We need to build and create a movement of protest. Not a one-off student demonstration, but a co-ordinated series of protests, utilising the anger and determination within the trade union movement to bring about a wave of action that hasn’t been seen on our streets in any of our living memories. For if we remain debating on the Tory turf – that the cuts had to come and that we are “all in this together”, then a truly historic opportunity for the Labour Party to reconnect to its roots as a mass movement party will be lost forever.

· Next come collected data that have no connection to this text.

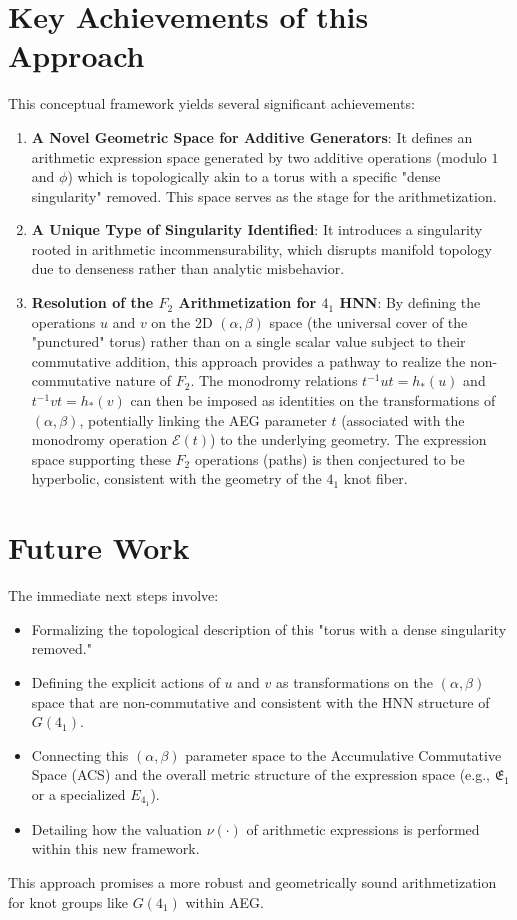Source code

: \documentclass[12pt, a4paper]{article}
\begin{document}
\section{Key Achievements of this Approach}
This conceptual framework yields several significant achievements:
\begin{enumerate}
    \item \textbf{A Novel Geometric Space for Additive Generators}: It defines an arithmetic expression space generated by two additive operations (modulo $1$ and $\phi$) which is topologically akin to a torus with a specific "dense singularity" removed. This space serves as the stage for the arithmetization.
    \item \textbf{A Unique Type of Singularity Identified}: It introduces a singularity rooted in arithmetic incommensurability, which disrupts manifold topology due to denseness rather than analytic misbehavior.
    \item \textbf{Resolution of the $F_2$ Arithmetization for $4_1$ HNN}: By defining the operations $u$ and $v$ on the 2D $(\alpha, \beta)$ space (the universal cover of the "punctured" torus) rather than on a single scalar value subject to their commutative addition, this approach provides a pathway to realize the non-commutative nature of $F_2$. The monodromy relations $t^{-1}ut = h_*(u)$ and $t^{-1}vt = h_*(v)$ can then be imposed as identities on the transformations of $(\alpha, \beta)$, potentially linking the AEG parameter $t$ (associated with the monodromy operation $\mathcal{E}(t)$) to the underlying geometry. The expression space supporting these $F_2$ operations (paths) is then conjectured to be hyperbolic, consistent with the geometry of the $4_1$ knot fiber.
\end{enumerate}

\section{Future Work}
The immediate next steps involve:
\begin{itemize}
    \item Formalizing the topological description of this "torus with a dense singularity removed."
    \item Defining the explicit actions of $u$ and $v$ as transformations on the $(\alpha, \beta)$ space that are non-commutative and consistent with the HNN structure of $G(4_1)$.
    \item Connecting this $(\alpha, \beta)$ parameter space to the Accumulative Commutative Space (ACS) and the overall metric structure of the expression space (e.g., $\mathfrak{E}_1$ or a specialized $E_{4_1}$).
    \item Detailing how the valuation $\nu(\cdot)$ of arithmetic expressions is performed within this new framework.
\end{itemize}
This approach promises a more robust and geometrically sound arithmetization for knot groups like $G(4_1)$ within AEG.
\end{document}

If we don’t embrace this opportunity, then another generation will go by without the same searing passion that helped keep large parts of this country Tory free. This isn’t about us retreating to our core and yes, in the beginning with a media establishment worried and frightened by what it sees on the streets, it will attack us and decry what it sees as extremism. But we must hold our nerve. A co-ordinated programme of campaigns in our communities, on the streets and with industrial action at the same time, we can shift the political paradigm back and away from us discussing the economy and policies on Tory terms (and in the comfort of parliament) to what is happening on the streets. The debate becomes not a series of Tory politicians telling us what is good for us and how they’re running this country like their family business and our response on the small tweaks we would make to improve our bottom line, but rather it is a debate about people’s lives, prospects, jobs and communities surviving. It becomes a focus on why are the poorest being hit, the ordinary hard working man and woman taking the strain of the Tory cuts. We can begin to portray a Tory/Lib Dem political elite that is out of touch, attacking the most vulnerable and see an organic movement demanding a different approach grow and form.

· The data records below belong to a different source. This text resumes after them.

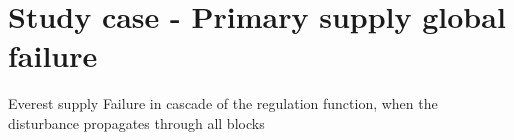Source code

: \section{Study case - Primary supply global failure}

Everest supply
Failure in cascade of the regulation function, when the disturbance propagates through all blocks
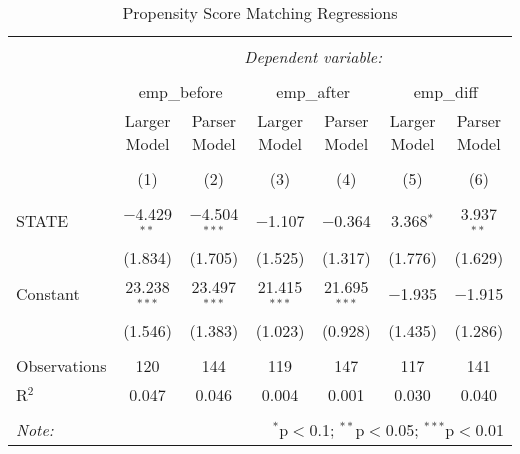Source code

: 
\begin{table}[H] \centering 
  \caption{Propensity Score Matching Regressions} 
  \label{} 
\begin{tabular}{@{\extracolsep{-5pt}}lcccccc} 
\\[-1.8ex]\hline 
\hline \\[-1.8ex] 
 & \multicolumn{6}{c}{\textit{Dependent variable:}} \\ 
\cline{2-7} 
\\[-1.8ex] & \multicolumn{2}{c}{emp\_before} & \multicolumn{2}{c}{emp\_after} & \multicolumn{2}{c}{emp\_diff} \\ 
 & Larger Model & Parser Model & Larger Model & Parser Model & Larger Model & Parser Model \\ 
\\[-1.8ex] & (1) & (2) & (3) & (4) & (5) & (6)\\ 
\hline \\[-1.8ex] 
 STATE & $-$4.429$^{**}$ & $-$4.504$^{***}$ & $-$1.107 & $-$0.364 & 3.368$^{*}$ & 3.937$^{**}$ \\ 
  & (1.834) & (1.705) & (1.525) & (1.317) & (1.776) & (1.629) \\ 
  Constant & 23.238$^{***}$ & 23.497$^{***}$ & 21.415$^{***}$ & 21.695$^{***}$ & $-$1.935 & $-$1.915 \\ 
  & (1.546) & (1.383) & (1.023) & (0.928) & (1.435) & (1.286) \\ 
 \hline \\[-1.8ex] 
Observations & 120 & 144 & 119 & 147 & 117 & 141 \\ 
R$^{2}$ & 0.047 & 0.046 & 0.004 & 0.001 & 0.030 & 0.040 \\ 
\hline 
\hline \\[-1.8ex] 
\textit{Note:}  & \multicolumn{6}{r}{$^{*}$p$<$0.1; $^{**}$p$<$0.05; $^{***}$p$<$0.01} \\ 
\end{tabular} 
\end{table}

The alternative is that we march politely, get ignored, leave real action to those who can be so easily attacked as extremists and all go home and sit, resigned talking into our coffees as everything we have fought over generations to build up and protect is unpicked bit by bit by this ideologically driven government. Is it just me who despairs that as a party and as a movement, we have no sense of co-ordinated action, of a fundamental opposition to the utter vandalism being carried out? We will never win a debate where we accept the cuts that are coming through – reluctantly going about the government’s bidding and implementing the cuts, or where our contribution is “we think you should cut this a little less and make other cuts in this area”. It is self-defeating, plays into the perception of universal agreement over cuts and undermines any attempt to argue that these obscenities are ideological rather than necessary.
As part of a new radical campaign of national co-ordinated protest, the message has got to be simple. The cuts are too deep, are unnecessary, are ideological and that if we really are “in this all together” then you’d see the wealthy out marching too. All the time the investment banks will continue to provide the easy examples that we need – their bonus culture – which has returned unabashed, unashamed and as obscene as before the banking crisis exemplifies the point. It is truly one rule for the working man and woman and another for Cameron and his fellow millionaires.
We are at a crossroads for the Labour movement. It is our time to embrace the coalescing of events and circumstances to reunite the political and industrial wings of our movement, engage on the streets and in our communities to fight – and fight hard – for everything we believe in, to bring about a mass protest movement that will shake this coalition to its very foundation, that will challenge its legitimacy and right to do what it is.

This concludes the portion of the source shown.